What the task requires »
If a line in the entries below includes the string "getPages", copy it out.

Top of Data

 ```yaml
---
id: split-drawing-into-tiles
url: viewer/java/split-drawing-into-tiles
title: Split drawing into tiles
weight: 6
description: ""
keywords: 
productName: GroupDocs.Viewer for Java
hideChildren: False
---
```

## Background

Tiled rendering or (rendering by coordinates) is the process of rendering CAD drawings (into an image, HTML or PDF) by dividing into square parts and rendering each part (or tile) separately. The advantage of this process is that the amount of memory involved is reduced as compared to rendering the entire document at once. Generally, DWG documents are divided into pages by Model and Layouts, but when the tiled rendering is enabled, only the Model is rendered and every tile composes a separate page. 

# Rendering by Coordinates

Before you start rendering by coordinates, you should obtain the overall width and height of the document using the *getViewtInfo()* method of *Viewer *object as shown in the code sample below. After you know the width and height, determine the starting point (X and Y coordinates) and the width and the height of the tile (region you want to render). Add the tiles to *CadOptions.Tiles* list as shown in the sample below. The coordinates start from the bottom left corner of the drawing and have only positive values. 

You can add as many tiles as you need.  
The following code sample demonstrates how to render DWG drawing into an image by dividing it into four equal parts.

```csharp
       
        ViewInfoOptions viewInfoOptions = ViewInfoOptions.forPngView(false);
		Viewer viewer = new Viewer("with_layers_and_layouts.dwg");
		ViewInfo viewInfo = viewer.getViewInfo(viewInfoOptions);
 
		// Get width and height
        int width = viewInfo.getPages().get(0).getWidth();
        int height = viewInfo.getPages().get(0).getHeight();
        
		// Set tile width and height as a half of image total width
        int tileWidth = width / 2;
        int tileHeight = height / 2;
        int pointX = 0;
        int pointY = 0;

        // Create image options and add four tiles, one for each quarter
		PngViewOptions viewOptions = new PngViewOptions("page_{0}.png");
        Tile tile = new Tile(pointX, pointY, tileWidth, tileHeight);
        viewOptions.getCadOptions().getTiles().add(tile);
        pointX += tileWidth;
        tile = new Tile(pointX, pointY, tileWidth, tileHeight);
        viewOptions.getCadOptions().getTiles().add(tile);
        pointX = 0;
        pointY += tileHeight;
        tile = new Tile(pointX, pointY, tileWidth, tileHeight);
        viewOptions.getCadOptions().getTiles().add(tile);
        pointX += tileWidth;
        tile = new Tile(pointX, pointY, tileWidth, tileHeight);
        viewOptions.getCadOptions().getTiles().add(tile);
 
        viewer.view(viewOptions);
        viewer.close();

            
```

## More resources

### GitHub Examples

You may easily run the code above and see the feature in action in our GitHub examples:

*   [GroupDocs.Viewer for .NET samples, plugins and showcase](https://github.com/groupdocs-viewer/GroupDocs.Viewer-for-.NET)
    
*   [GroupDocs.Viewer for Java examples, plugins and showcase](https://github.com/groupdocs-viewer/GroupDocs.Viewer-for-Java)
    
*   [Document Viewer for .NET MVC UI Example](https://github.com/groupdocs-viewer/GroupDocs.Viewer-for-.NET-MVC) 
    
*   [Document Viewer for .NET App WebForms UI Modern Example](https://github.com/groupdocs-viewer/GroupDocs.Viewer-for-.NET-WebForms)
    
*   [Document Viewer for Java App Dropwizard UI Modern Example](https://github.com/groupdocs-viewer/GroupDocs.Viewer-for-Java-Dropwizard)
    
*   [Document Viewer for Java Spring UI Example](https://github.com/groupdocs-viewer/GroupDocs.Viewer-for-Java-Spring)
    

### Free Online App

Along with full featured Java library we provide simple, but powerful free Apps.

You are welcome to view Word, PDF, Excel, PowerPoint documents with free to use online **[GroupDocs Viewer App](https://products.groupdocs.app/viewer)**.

Bottom of Data

Solution to this task »
        int width = viewInfo.getPages().get(0).getWidth();
        int height = viewInfo.getPages().get(0).getHeight();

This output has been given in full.